The Ohio Poverty Law Center is a statewide law office that pursues statewide advocacy to protect, enforce and expand the legal rights of low-income Ohioans. The Office of the Ohio Consumers’ Counsel represents the interests of 4.5 million Ohio households regarding their electric, natural gas, telephone, and water utility services. Pro Seniors was founded in 1975 as a non-profit organization dedicated to providing legal and long term help to Ohio seniors. Communities United for Action is a nonprofit multi-issue community organization, based in Cincinnati, that brings together almost 50 local organizations and institutions representing a variety of cultural and ethnic backgrounds and economic levels, with particular emphasis on working class neighborhoods in Cincinnati’s Millcreek Valley.
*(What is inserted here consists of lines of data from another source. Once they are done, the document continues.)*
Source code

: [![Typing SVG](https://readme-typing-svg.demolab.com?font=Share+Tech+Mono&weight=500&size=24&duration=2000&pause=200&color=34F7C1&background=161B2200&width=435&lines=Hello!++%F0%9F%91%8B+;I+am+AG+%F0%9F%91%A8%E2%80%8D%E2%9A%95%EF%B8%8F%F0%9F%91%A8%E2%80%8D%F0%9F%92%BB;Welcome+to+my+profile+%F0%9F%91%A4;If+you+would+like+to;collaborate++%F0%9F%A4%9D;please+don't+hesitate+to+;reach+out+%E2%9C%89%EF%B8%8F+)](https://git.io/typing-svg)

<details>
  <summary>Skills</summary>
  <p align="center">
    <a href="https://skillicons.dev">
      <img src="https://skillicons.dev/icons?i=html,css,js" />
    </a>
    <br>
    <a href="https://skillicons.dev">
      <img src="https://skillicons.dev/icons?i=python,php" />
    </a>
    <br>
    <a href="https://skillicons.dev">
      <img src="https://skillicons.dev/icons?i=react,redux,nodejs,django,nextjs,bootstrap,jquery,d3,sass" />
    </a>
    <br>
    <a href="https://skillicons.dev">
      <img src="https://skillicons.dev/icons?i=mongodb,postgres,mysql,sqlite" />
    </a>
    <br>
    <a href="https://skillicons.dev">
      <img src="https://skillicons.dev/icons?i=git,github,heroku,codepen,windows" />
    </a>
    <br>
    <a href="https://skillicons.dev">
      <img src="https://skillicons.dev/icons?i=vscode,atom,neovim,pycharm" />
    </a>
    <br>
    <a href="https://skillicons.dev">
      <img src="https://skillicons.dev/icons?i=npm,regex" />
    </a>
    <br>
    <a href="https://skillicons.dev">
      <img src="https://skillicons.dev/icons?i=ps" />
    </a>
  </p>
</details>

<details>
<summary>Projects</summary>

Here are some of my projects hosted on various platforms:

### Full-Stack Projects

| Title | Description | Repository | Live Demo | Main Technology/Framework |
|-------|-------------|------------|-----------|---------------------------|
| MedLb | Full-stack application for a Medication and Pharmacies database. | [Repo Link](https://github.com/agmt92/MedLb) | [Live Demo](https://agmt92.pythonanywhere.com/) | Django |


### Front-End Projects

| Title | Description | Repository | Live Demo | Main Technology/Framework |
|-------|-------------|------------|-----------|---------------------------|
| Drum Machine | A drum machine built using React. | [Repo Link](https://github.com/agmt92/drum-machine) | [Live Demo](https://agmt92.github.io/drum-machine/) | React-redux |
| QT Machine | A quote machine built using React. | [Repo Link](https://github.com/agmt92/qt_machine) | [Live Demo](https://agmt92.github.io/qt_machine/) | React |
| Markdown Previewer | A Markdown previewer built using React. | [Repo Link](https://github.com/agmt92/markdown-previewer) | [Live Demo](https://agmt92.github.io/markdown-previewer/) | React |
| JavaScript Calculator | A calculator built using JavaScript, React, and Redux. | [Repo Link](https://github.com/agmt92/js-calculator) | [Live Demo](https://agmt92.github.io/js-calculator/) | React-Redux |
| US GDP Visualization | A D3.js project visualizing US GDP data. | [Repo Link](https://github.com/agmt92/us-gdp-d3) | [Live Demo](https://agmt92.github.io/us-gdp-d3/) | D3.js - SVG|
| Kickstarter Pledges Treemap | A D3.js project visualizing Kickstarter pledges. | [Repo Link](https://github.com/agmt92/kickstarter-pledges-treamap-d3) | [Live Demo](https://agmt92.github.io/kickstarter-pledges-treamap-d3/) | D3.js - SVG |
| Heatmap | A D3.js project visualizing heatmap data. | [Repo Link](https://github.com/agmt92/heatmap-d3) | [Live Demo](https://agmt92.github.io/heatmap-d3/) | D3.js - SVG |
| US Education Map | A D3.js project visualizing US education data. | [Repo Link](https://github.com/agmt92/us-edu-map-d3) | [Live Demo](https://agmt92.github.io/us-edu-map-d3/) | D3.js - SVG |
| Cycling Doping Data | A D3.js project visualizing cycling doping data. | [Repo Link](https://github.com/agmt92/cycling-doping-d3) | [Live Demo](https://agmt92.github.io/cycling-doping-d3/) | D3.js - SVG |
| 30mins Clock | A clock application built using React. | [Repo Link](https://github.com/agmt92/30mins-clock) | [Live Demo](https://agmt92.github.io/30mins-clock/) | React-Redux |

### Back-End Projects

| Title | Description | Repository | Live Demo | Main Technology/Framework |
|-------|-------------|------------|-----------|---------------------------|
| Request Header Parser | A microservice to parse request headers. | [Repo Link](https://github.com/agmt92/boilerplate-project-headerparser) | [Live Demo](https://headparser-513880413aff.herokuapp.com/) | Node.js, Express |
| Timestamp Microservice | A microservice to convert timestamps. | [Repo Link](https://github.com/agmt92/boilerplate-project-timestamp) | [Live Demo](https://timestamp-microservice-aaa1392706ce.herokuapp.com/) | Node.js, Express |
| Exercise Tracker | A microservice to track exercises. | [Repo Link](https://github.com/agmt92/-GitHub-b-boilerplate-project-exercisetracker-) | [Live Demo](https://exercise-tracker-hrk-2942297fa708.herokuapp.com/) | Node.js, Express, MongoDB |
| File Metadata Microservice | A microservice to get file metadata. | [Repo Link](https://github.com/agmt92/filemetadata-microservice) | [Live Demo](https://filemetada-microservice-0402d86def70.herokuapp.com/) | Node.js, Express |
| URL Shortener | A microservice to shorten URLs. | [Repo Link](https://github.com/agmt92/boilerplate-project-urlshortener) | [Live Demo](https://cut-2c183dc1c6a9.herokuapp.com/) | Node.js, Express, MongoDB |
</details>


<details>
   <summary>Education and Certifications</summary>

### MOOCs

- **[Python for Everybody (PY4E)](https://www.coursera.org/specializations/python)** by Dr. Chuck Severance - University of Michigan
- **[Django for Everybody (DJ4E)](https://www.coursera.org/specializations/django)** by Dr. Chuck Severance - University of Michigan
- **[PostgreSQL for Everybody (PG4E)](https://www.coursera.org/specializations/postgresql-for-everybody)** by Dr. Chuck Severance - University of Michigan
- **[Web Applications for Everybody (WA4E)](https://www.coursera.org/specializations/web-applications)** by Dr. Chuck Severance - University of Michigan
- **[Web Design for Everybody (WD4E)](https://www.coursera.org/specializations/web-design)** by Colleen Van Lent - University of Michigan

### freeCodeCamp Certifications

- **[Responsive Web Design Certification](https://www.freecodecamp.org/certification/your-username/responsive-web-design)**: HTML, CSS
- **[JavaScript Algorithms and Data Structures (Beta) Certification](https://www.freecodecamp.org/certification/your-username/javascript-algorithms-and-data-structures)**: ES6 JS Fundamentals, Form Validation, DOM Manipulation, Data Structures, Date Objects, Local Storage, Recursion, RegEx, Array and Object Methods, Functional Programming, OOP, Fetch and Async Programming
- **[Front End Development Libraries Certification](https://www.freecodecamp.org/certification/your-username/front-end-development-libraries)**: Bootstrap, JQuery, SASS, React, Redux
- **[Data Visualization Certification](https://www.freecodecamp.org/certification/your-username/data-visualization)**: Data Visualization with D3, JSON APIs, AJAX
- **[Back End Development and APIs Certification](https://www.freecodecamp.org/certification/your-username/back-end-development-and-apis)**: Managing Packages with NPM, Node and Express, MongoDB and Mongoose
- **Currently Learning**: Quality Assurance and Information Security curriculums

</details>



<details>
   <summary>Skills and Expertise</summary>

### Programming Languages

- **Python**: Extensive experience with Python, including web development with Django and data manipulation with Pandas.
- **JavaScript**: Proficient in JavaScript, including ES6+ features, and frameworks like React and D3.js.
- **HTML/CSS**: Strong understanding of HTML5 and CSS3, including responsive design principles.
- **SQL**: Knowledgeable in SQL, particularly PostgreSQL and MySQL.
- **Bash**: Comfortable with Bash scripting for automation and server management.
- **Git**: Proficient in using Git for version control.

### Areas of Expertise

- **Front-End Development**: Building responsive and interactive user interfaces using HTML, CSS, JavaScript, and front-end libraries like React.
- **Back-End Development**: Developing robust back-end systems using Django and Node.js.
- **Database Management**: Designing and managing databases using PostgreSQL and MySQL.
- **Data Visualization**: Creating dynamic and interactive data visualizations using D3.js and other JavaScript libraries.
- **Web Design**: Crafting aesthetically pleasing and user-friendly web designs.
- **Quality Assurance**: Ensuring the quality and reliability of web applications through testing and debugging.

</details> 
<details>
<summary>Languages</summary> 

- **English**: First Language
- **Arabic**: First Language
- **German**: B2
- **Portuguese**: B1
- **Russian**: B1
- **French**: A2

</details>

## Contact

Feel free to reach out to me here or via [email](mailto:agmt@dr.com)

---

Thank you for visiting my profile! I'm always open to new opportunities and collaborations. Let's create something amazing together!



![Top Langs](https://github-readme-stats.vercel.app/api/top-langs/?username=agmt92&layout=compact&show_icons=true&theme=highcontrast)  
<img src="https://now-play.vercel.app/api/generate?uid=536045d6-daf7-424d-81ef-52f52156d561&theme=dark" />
Advocates for Basic Legal Equality is a nonprofit public interest law firm that represents low-income people in 33 Ohio counties.

Proposed language in H.B. 49 would amend Ohio Revised Code 4927.13(A)(1)(a), which describes the program for financial assistance to low-income telephone consumers. (Lines 78047 to 78048.) The current language in the Bill would remove the reference that phone companies in Ohio should offer Lifeline service to low-income consumers at a flat rate for unlimited local calling. Flat rate service for unlimited local calling is a traditional mainstay of residential voice service and should be especially assured for low-income consumers. Flat rate service means unlimited local calling without extra charges for usage. Allowing telephone companies to charge for local usage (such as by minutes of use) could adversely affect low-income Lifeline consumers in Ohio by increasing the amount they pay for local phone service.
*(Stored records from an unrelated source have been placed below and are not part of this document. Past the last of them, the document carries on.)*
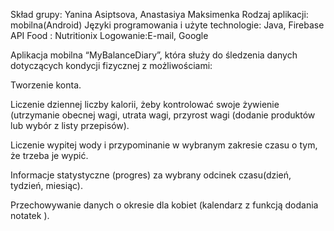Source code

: Skład grupy: Yanina Asiptsova, Anastasiya Maksimenka 
Rodzaj aplikacji: mobilna(Android) 
Języki programowania i użyte technologie: Java, Firebase 
API Food : Nutritionix
Logowanie:E-mail, Google

Aplikacja mobilna “MyBalanceDiary”, która służy do śledzenia danych dotyczących kondycji fizycznej z możliwościami:

Tworzenie konta.

Liczenie dziennej liczby kalorii, żeby kontrolować swoje żywienie (utrzymanie obecnej wagi, utrata wagi, przyrost wagi (dodanie produktów lub wybór z listy przepisów).

Liczenie wypitej wody i przypominanie w wybranym zakresie czasu o tym, że trzeba je wypić.

Informacje statystyczne (progres) za wybrany odcinek czasu(dzień, tydzień, miesiąc).

Przechowywanie danych o okresie dla kobiet (kalendarz z funkcją dodania notatek ).
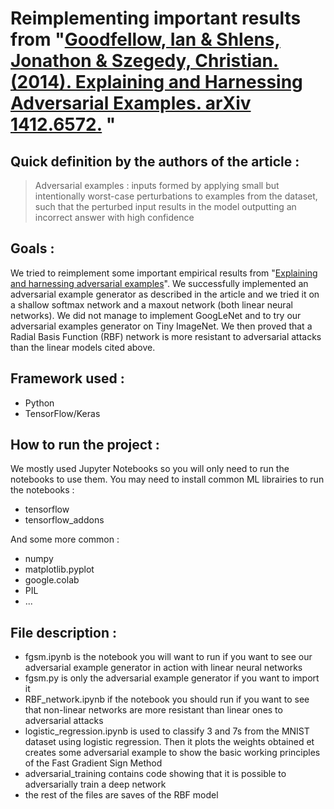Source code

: # Reimplementing important results from "[Goodfellow, Ian &amp; Shlens, Jonathon &amp; Szegedy, Christian. (2014). Explaining and Harnessing Adversarial Examples. arXiv 1412.6572.](https://arxiv.org/abs/1412.6572) "

## Quick definition by the authors of the article :

> Adversarial examples : inputs formed by applying small but intentionally worst-case perturbations to examples from the dataset, such that the perturbed input results in the model outputting an incorrect answer with high confidence

## Goals :

We tried to reimplement some important empirical results from "[Explaining and harnessing adversarial examples](https://arxiv.org/abs/1412.6572)". We successfully implemented an adversarial example generator as described in the article and we tried it on a shallow softmax network and a maxout network (both linear neural networks). We did not manage to implement GoogLeNet and to try our adversarial examples generator on Tiny ImageNet. We then proved that a Radial Basis Function (RBF) network is more resistant to adversarial attacks than the linear models cited above.

## Framework used :

- Python
- TensorFlow/Keras

## How to run the project :

We mostly used Jupyter Notebooks so you will only need to run the notebooks to use them. You may need to install common ML librairies to run the notebooks :

- tensorflow
- tensorflow_addons

And some more common :

- numpy
- matplotlib.pyplot
- google.colab
- PIL
- ...

## File description :

- fgsm.ipynb is the notebook you will want to run if you want to see our adversarial example generator in action with linear neural networks
- fgsm.py is only the adversarial example generator if you want to import it
- RBF_network.ipynb if the notebook you should run if you want to see that non-linear networks are more resistant than linear ones to adversarial attacks
- logistic_regression.ipynb is used to classify 3 and 7s from the MNIST dataset using logistic regression. Then it plots the weights obtained et creates some adversarial example to show the basic working principles of the Fast Gradient Sign Method
- adversarial_training contains code showing that it is possible to adversarially train a deep network
- the rest of the files are saves of the RBF model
Lifeline service helps make basic telephone service affordable to low-income Ohioans. In this regard, these consumers typically cannot afford the more expensive service offerings of local telephone companies. Consumers who qualify for Lifeline service often can afford little more than food and rent. But they, like many, need phone service for the various imperatives that are understood for 21st century communications. For information about low-income challenges in Ohio, please see the attachments to this testimony showing recent data about poverty and food insecurity across our state.

We understand that an explanation for this change and another related change (presented in PUCO testimony to this Subcommittee) was that the changes would make Ohio law consistent with federal standards including low-income wireless service standards. But Ohio’s current law (that H.B. 49 would alter on lines 78047 to 78048) is not inconsistent with the federal rule, as follows. The federal rules (47 C.F.R. §§54.400(m) and 54.401(a)(2)) require Lifeline service to be voice telephony, which includes “minutes of use for local service provided at no additional charge to end users.” These words, for minutes of use at no additional charge, allow for flat rate service. Further, the current law and the proposed change in H.B. 49 regarding flat rate are about landline service, not wireless.

Accordingly, please see the proposed amendment, attached to this testimony, to H.B. 49. The proposed amendment would retain the existing Ohio law that is protective of flat rate service for low-income Ohioans using Lifeline.
Thank you again for this opportunity to address this utility consumer issue affecting Ohioans.